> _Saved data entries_
──────────────────────────────
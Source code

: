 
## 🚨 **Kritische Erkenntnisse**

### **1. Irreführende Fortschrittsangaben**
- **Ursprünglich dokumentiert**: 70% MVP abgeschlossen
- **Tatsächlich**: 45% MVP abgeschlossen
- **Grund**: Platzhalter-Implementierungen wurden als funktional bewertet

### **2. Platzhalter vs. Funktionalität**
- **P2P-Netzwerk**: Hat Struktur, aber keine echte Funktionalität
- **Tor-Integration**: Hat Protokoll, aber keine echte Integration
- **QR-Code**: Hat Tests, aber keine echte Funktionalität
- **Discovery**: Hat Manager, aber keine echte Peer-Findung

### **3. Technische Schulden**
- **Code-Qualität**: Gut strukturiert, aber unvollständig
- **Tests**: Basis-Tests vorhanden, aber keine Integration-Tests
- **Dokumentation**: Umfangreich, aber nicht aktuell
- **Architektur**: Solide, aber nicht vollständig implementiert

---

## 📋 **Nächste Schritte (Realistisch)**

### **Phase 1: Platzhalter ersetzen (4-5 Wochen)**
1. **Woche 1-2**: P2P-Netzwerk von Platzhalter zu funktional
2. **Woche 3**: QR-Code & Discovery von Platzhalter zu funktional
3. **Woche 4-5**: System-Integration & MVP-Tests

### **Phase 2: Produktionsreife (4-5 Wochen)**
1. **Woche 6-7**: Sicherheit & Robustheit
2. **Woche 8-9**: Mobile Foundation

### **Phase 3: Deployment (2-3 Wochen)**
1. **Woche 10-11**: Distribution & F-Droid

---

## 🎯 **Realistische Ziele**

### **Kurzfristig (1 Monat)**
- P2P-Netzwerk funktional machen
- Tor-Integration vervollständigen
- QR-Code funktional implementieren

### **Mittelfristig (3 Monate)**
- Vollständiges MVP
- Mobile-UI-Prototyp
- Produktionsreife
──────────────────────────────
> _Exercise objective_
Copy every line of the data that holds the string "Funktionalität".

> _Task solution_
### **2. Platzhalter vs. Funktionalität**
- **P2P-Netzwerk**: Hat Struktur, aber keine echte Funktionalität
- **QR-Code**: Hat Tests, aber keine echte Funktionalität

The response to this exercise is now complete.